Left to right: Carlos, Simón’s son. Simón, the best hat weaver on the planet. Roff Smith, travel writer of renown. Diego. Jorge.

We will hike into the equatorial rain forest, to a specific valley with a very special microclimate. For more than a century, this tiny spot on the planet has been home to the world’s most coveted cogollos, from which are woven the very finest Montecristi Panama hats. The hats that give proof to the legends of cloth-like fineness, the hats that inspire the bar bets, the hats that sell for tens of thousands of dollars to people you wish you knew.

Cogollos are the unopened, central leaf spikes of the Panama hat plant, aka Carludovica palmata. Master Weaver Simón Espinal is our guide. He is the best Panama hat weaver in the world, possibly the best in history. He has been making this trek several times each year for the past twenty-five years, since he was fifteen. Simón’s father made the same trip, beginning when he was a boy. And his father before him. Simón’s son, Carlos, is with us.

Simón had called the owner of the land two days before to get permission for us to hike in and hunt cogollos. The owner was supposed to come with us but he called in lazy that day.
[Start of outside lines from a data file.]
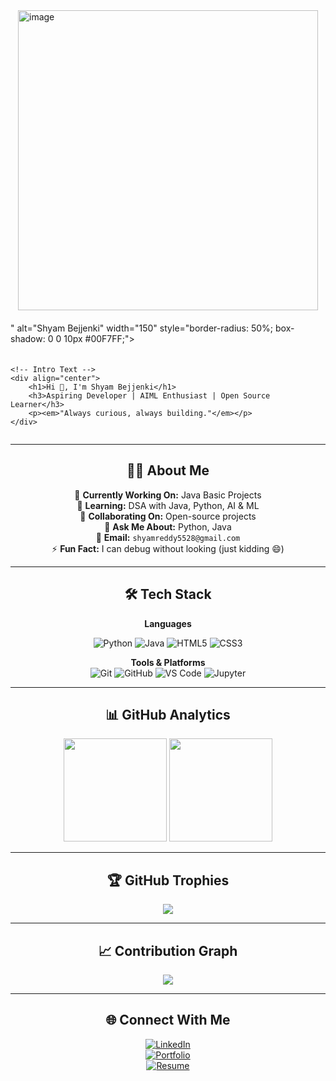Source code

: <!-- Profile Layout -->
<div style="display: flex; align-items: center; justify-content: center; gap: 20px; flex-wrap: wrap;">
    <!-- Profile Photo -->
    <img src="<img width="1240" height="480" alt="image" src="https://github.com/user-attachments/assets/0eae2521-188f-4322-9821-bc93d4512f3c" />
" alt="Shyam Bejjenki" width="150" style="border-radius: 50%; box-shadow: 0 0 10px #00F7FF;">
    
    <!-- Intro Text -->
    <div align="center">
        <h1>Hi 👋, I'm Shyam Bejjenki</h1>
        <h3>Aspiring Developer | AIML Enthusiast | Open Source Learner</h3>
        <p><em>"Always curious, always building."</em></p>
    </div>
</div>

---

<!-- About Me Section -->
<div align="center">

## 👨‍💻 About Me  
🔭 **Currently Working On:** Java Basic Projects  
🌱 **Learning:** DSA with Java, Python, AI & ML  
🤝 **Collaborating On:** Open-source projects  
💬 **Ask Me About:** Python, Java  
📧 **Email:** `shyamreddy5528@gmail.com`  
⚡ **Fun Fact:** I can debug without looking (just kidding 😄)  

</div>

---

<!-- Tech Stack -->
<div align="center">

## 🛠 Tech Stack  

**Languages**  

![Python](https://img.shields.io/badge/Python-0A1A2F?style=for-the-badge&logo=python&logoColor=00F7FF)
![Java](https://img.shields.io/badge/Java-0A1A2F?style=for-the-badge&logo=java&logoColor=00F7FF)
![HTML5](https://img.shields.io/badge/HTML5-0A1A2F?style=for-the-badge&logo=html5&logoColor=00F7FF)
![CSS3](https://img.shields.io/badge/CSS3-0A1A2F?style=for-the-badge&logo=css3&logoColor=00F7FF)  

**Tools & Platforms**  
![Git](https://img.shields.io/badge/Git-0A1A2F?style=for-the-badge&logo=git&logoColor=00F7FF)
![GitHub](https://img.shields.io/badge/GitHub-0A1A2F?style=for-the-badge&logo=github&logoColor=00F7FF)
![VS Code](https://img.shields.io/badge/VS%20Code-0A1A2F?style=for-the-badge&logo=visual-studio-code&logoColor=00F7FF)
![Jupyter](https://img.shields.io/badge/Jupyter-0A1A2F?style=for-the-badge&logo=jupyter&logoColor=00F7FF)

</div>

---

<!-- GitHub Stats -->
<div align="center">

## 📊 GitHub Analytics  
<img src="https://github-readme-stats.vercel.app/api?username=Shyambejjenki&show_icons=true&theme=radical&hide_border=true&title_color=00F7FF&icon_color=00F7FF" height="165px"/>  
<img src="https://github-readme-streak-stats.herokuapp.com?user=Shyambejjenki&theme=radical&hide_border=true&ring=00F7FF&fire=00F7FF&currStreakLabel=00F7FF" height="165px"/>  

---

## 🏆 GitHub Trophies  
<img src="https://github-profile-trophy.vercel.app/?username=Shyambejjenki&theme=onestar&no-frame=true&margin-w=10&row=1&column=6"/>

---

## 📈 Contribution Graph  
<img src="https://github-readme-activity-graph.vercel.app/graph?username=Shyambejjenki&theme=react-dark&bg_color=0A1A2F&color=00F7FF&line=00F7FF&point=FFFFFF&hide_border=true"/>

</div>

---

<!-- Contact -->
<div align="center">

## 🌐 Connect With Me  
[![LinkedIn](https://img.shields.io/badge/LinkedIn-0A66C2?style=for-the-badge&logo=linkedin&logoColor=white)](https://www.linkedin.com/in/shyambejjenki/)  
[![Portfolio](https://img.shields.io/badge/Portfolio-0A1A2F?style=for-the-badge&logo=firefox&logoColor=00F7FF)](https://shyambejjenki.github.io/Portfolio/)  
[![Resume](https://img.shields.io/badge/Resume-0A1A2F?style=for-the-badge&logo=google-drive&logoColor=00F7FF)](https://drive.google.com/file/d/your-resume-id/view?usp=sharing)  

</div>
Smart man.

The trail begins as a wide, muddy cow path through a pasture. It turns into a narrow, muddy sliding board through a rain forest, complete with howler monkeys, exotic butterflies, jungle birds, lethal biting things behind every leaf and root, malaria in the air, invisible weightless insects that bite you and five years to the day later you drop dead. We all saw the monkeys, butterflies, and birds.

The hike to reach the plants was two and a half hours of slip-and-slide climbing, uphill, in ankle-deep mud clingy as a baby with a monster in the room. Lifting my foot was a pulling contest. Putting it back down was a potential Olympic thrill event.
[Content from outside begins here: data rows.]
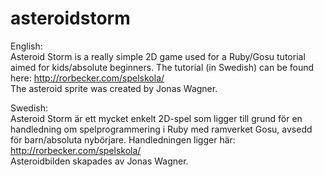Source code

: asteroidstorm
=============

English:  
Asteroid Storm is a really simple 2D game used for a Ruby/Gosu tutorial aimed for kids/absolute beginners. The tutorial (in Swedish) can be found here: http://rorbecker.com/spelskola/  
The asteroid sprite was created by Jonas Wagner.

Swedish:  
Asteroid Storm är ett mycket enkelt 2D-spel som ligger till grund för en handledning om spelprogrammering i Ruby med ramverket Gosu, avsedd för barn/absoluta nybörjare. Handledningen ligger här: http://rorbecker.com/spelskola/  
Asteroidbilden skapades av Jonas Wagner.
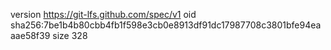 version https://git-lfs.github.com/spec/v1
oid sha256:7be1b4b80cbb4fb1f598e3cb0e8913df91dc17987708c3801bfe94eaaae58f39
size 328
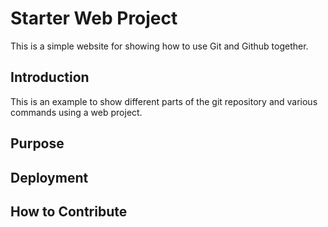 # Starter Web Project

This is a simple website for showing how to use Git and Github together.

## Introduction

This is an example to show different parts of the git repository and various commands using a web project.

## Purpose

## Deployment

## How to Contribute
One particular miscalculation sent my right foot on a mud skiing race while my left foot stayed mired in the muck. I hurtled face first into a thorny cattle hedge while simultaneously trying to split the crotch seam of my pants, and the crotch seam of me. Not as enjoyable as it might sound to the uninitiated.

A second bit of footloose folly a half hour later and I was airborne, ankles over elbows, hoping I would become twenty years younger before I landed. I didn’t. I hit with a wet squoosh followed instantly by a tooth-loosening thud. Together, they produced a rubber-stamp imprint of my posterior portions as a warning to others to step carefully.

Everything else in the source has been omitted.